---------- Working data
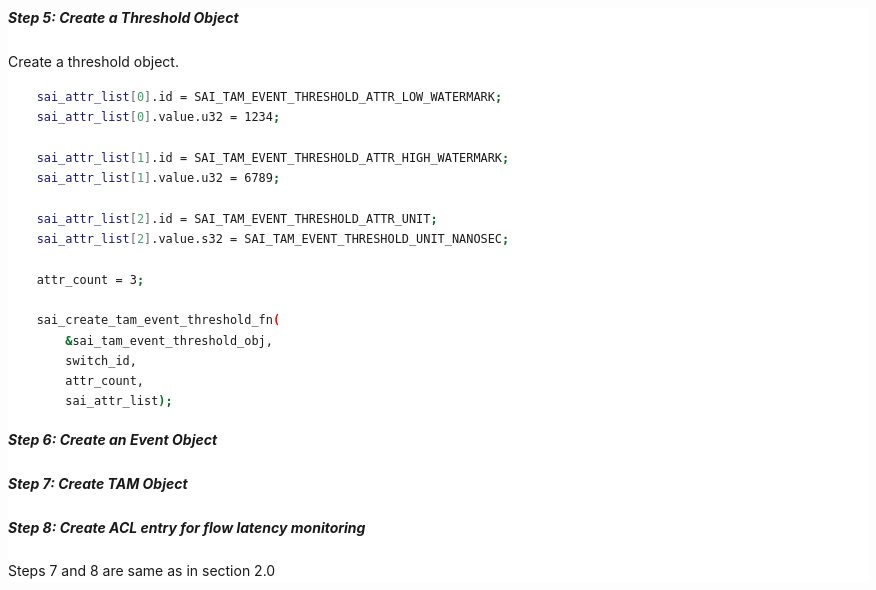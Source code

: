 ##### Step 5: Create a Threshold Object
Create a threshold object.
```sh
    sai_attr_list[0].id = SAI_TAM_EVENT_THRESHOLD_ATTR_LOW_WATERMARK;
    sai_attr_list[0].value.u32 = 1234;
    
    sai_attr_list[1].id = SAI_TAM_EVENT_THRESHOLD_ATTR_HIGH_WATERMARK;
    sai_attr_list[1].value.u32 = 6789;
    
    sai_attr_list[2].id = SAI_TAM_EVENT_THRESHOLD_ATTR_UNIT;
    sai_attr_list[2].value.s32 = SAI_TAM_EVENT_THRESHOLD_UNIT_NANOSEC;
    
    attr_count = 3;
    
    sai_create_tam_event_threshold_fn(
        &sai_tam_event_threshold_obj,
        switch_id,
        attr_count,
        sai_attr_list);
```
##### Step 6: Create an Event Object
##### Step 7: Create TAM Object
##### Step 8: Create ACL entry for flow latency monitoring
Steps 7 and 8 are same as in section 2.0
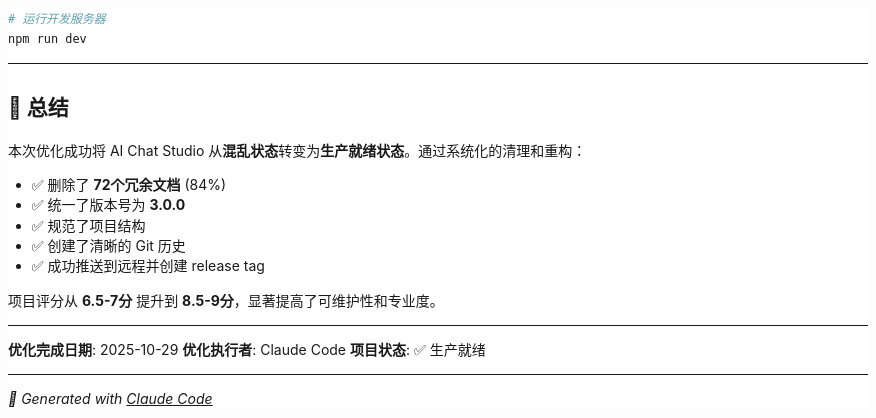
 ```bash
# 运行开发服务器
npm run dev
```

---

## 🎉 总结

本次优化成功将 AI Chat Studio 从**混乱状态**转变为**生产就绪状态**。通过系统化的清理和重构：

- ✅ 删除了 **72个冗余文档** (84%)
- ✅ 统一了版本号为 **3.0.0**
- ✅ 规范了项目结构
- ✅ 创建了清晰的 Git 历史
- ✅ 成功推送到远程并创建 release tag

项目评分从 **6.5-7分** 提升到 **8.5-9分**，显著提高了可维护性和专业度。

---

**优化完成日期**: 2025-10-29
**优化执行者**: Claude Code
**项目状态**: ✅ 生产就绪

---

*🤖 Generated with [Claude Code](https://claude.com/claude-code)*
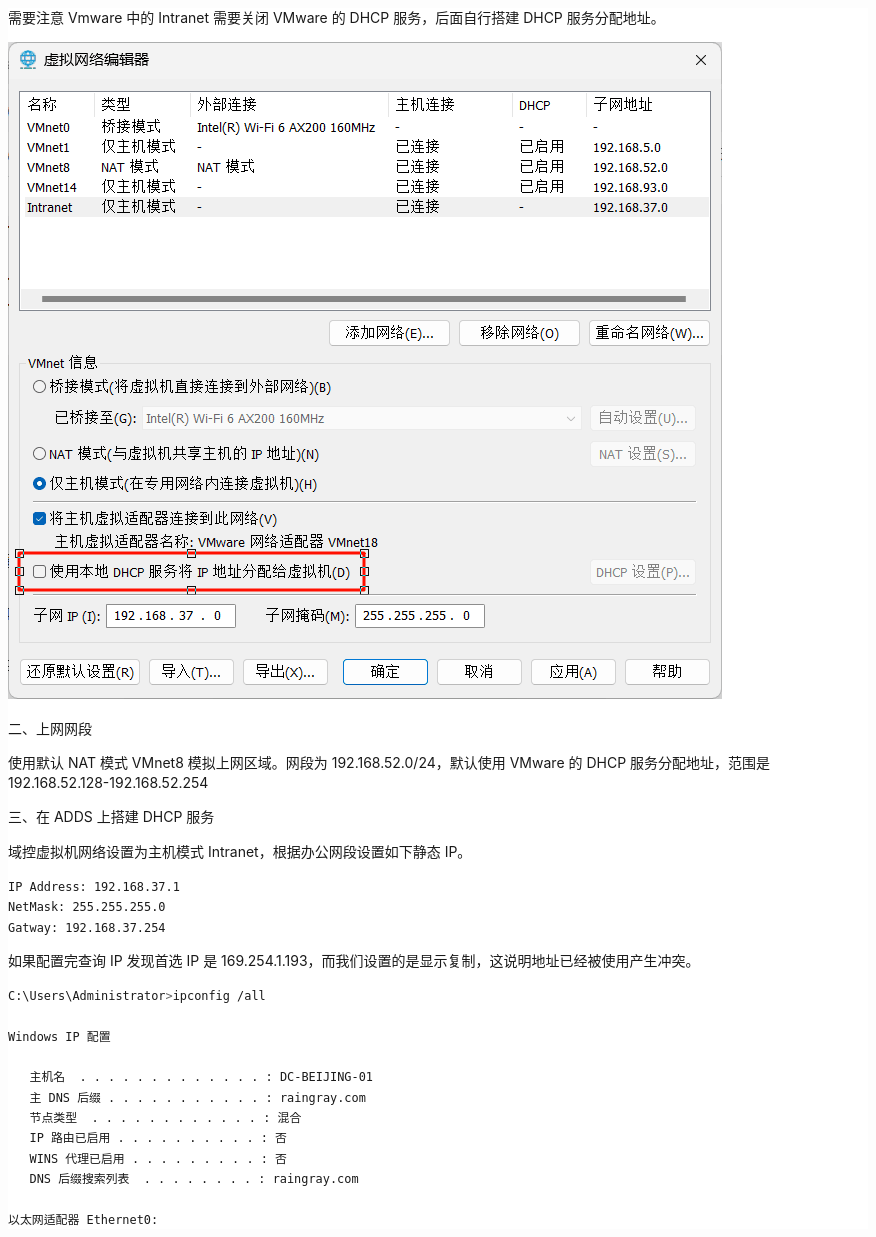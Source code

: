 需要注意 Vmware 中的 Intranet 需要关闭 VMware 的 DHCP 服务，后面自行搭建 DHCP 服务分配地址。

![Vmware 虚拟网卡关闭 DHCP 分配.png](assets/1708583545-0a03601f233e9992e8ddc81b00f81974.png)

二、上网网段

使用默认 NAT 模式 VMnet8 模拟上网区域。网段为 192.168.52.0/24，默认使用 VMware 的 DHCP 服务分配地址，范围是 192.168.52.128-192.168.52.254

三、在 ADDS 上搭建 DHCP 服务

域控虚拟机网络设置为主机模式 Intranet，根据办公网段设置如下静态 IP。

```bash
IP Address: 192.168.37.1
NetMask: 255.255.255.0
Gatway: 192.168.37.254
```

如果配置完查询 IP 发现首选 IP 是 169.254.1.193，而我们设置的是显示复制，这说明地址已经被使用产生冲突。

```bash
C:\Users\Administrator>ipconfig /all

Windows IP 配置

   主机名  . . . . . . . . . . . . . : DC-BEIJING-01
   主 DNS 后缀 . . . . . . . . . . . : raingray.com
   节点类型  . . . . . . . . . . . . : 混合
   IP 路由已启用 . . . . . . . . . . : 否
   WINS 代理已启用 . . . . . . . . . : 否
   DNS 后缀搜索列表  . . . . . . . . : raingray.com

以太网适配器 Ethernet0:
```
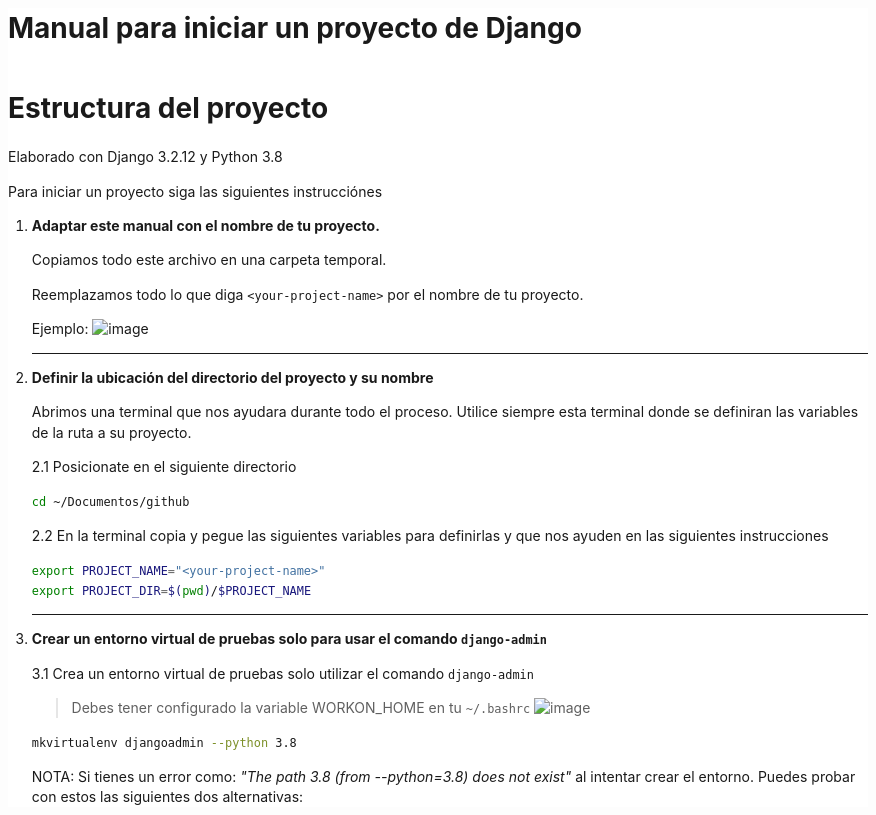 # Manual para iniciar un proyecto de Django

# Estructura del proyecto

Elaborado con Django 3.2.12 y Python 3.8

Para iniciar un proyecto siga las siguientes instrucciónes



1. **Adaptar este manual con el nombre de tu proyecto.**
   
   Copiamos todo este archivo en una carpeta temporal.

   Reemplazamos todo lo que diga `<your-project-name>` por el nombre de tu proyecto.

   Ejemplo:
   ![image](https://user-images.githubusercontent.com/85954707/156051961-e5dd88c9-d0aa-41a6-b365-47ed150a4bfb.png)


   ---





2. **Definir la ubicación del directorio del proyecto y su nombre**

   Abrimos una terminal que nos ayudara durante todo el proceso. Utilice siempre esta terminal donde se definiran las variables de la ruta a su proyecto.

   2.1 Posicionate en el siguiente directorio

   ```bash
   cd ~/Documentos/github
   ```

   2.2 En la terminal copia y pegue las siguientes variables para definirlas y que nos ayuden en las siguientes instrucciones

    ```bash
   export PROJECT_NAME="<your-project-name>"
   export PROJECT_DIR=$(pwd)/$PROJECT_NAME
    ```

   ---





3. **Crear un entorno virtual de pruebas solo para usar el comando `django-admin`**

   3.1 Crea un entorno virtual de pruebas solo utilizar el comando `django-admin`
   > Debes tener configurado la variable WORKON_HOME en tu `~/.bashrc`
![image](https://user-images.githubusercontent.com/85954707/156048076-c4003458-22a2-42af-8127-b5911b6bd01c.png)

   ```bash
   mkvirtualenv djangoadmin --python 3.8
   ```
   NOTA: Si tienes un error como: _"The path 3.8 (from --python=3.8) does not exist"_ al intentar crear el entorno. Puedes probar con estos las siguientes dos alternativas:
--------------------
- _What to produce_
Find and show each line of the listing with the word "comando".

- _Response for this exercise_
3. **Crear un entorno virtual de pruebas solo para usar el comando `django-admin`**
   3.1 Crea un entorno virtual de pruebas solo utilizar el comando `django-admin`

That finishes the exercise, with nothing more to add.